Daging sapi gelonggongan adalah daging yang kadar airnya sangat tinggi. Kandungan air tersebut disengaja oleh pihak-pihak tertentu (pedagang/pemasok) untuk mengeruk keuntungan yang tinggi. Biasanya, pedagang nakal menyembelih sendiri ternak yang akan dipasok ke berbagai pasar tradisional. Modus operandi (MO) menggelonggong selalu khas, yakni memberi minum sapi yang bakal disembelih secara berlebihan.
Tak semua pedagang di pasar tradisional selalu berbuat nakal, hanya satu dua pedagang yang berbuat culas. Meski begitu, pedagang yang lurus sering terkena getahnya. “Kalau yang berdagang di sini, sepertinya tak ada yang menjual daging sapi gelonggongan om. Kalau di tempat lain, mungkin saja bisa ditemukan,” kata Azizah (bukan nama sebenarnya) pedagang daging yang berjualan di Pasar Raya I Kota Salatiga, Kamis (28/1) siang.

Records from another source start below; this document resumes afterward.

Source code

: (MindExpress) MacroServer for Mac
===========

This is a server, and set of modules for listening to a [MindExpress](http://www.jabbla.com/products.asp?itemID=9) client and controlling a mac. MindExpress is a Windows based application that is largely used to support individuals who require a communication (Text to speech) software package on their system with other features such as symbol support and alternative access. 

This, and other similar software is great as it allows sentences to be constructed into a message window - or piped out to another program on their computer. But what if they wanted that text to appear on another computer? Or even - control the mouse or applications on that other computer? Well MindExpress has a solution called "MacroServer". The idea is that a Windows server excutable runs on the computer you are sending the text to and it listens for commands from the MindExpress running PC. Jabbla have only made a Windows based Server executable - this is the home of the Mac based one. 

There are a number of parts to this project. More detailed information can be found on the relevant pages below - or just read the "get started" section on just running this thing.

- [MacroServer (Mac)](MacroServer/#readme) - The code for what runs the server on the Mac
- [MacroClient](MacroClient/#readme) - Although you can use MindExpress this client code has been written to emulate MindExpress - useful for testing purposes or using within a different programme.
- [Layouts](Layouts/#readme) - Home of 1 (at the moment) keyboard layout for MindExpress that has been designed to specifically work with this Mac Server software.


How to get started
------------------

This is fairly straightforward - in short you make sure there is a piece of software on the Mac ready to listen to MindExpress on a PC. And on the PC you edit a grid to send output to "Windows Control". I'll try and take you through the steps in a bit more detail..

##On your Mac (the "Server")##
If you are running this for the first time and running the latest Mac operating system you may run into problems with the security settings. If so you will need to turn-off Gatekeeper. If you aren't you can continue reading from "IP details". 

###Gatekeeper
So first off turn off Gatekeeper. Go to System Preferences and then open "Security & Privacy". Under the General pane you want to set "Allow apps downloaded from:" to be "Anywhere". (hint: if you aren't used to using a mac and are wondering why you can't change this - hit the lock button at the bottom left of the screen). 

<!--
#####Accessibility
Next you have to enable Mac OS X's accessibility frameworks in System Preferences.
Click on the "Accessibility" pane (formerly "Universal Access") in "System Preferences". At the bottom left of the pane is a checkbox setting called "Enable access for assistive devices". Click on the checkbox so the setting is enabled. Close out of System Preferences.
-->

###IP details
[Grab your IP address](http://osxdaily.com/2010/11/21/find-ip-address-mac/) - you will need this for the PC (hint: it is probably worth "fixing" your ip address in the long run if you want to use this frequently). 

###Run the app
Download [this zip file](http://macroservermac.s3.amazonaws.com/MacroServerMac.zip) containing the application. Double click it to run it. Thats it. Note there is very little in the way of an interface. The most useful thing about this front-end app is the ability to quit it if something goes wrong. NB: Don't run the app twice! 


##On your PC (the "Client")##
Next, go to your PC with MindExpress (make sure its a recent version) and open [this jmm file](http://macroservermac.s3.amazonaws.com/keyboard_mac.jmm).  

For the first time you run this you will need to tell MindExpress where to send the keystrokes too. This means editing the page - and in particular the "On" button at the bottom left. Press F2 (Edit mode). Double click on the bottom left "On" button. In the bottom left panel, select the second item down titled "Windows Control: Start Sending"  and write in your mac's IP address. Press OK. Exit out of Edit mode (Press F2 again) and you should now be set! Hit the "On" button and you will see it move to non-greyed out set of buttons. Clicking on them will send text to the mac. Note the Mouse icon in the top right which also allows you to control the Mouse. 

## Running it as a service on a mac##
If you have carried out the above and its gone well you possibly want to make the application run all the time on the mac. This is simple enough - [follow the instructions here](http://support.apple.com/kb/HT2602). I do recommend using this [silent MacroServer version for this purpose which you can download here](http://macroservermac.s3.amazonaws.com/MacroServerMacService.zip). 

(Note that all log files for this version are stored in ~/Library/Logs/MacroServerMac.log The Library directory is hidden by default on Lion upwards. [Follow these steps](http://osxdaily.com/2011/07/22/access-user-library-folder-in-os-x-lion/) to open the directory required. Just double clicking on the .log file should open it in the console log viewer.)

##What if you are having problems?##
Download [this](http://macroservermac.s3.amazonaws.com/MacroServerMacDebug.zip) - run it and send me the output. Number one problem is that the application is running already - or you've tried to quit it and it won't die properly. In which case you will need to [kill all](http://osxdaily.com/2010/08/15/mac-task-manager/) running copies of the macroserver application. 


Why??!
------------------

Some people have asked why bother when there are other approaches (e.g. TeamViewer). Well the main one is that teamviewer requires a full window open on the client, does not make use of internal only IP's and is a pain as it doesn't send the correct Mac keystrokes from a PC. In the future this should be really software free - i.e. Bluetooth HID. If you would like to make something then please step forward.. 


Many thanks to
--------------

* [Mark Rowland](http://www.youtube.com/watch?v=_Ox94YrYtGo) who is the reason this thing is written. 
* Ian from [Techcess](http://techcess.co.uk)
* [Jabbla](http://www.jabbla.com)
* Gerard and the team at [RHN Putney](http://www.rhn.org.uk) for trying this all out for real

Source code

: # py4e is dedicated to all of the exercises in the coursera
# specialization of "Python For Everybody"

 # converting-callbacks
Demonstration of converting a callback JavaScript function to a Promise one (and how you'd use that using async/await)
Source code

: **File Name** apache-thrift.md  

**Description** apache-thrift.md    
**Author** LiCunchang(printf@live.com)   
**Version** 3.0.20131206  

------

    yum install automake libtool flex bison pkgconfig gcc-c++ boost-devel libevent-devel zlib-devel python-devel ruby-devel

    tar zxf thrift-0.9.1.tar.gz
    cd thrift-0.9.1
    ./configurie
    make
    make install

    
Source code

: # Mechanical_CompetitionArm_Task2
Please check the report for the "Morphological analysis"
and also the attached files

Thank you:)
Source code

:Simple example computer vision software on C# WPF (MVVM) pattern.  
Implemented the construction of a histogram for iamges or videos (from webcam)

Menurut Azizah, untuk membedakan daging sapi gelonggongan atau tidak, sebenarnya sangat sederhana. Daging yang berasal dari sapi disembelih normal, maka dagingnya berwarna merah terang, tekstur daging kenyal, kadar airnya sedikit dan biasanya oleh penjualnya selalu digantung. Sebaliknya, daging gelonggongan tidak bakal digantung karena airnya pasti menetes.
Sedangkan daging gelonggongan, lanjut Azizah, selain tak mungkin digantung saat di lapak, juga dagingnya berwarna merah agak kebiruan, tekstur lembek, kadar airnya berlebih, baunya cenderung sangat amis mendekati busuk dan tidak bakal tahan lama. “Ketika dimasak, langsung menyusut. Daging sekilo, bisa-bisa tinggal setengahnya,” ungkapnya.
Terkait hal tersebut, Siti menyarankan agar konsumen jeli dalam membeli daging. Cara paling gampang adalah belanja di lapak langganannya masing-masing, sebab, kalau sudah menjadi pelanggan, kecil kemungkinan pedagang akan mengibulinya. Terlebih lagi saat membeli tidak di los daging yang sudah ditentukan, maka kualitasnya tak ada yang menjamin.
[caption caption="Daging gelonggongan yang pernah disita aparat Salatiga (foto: dok Dhinar S)"]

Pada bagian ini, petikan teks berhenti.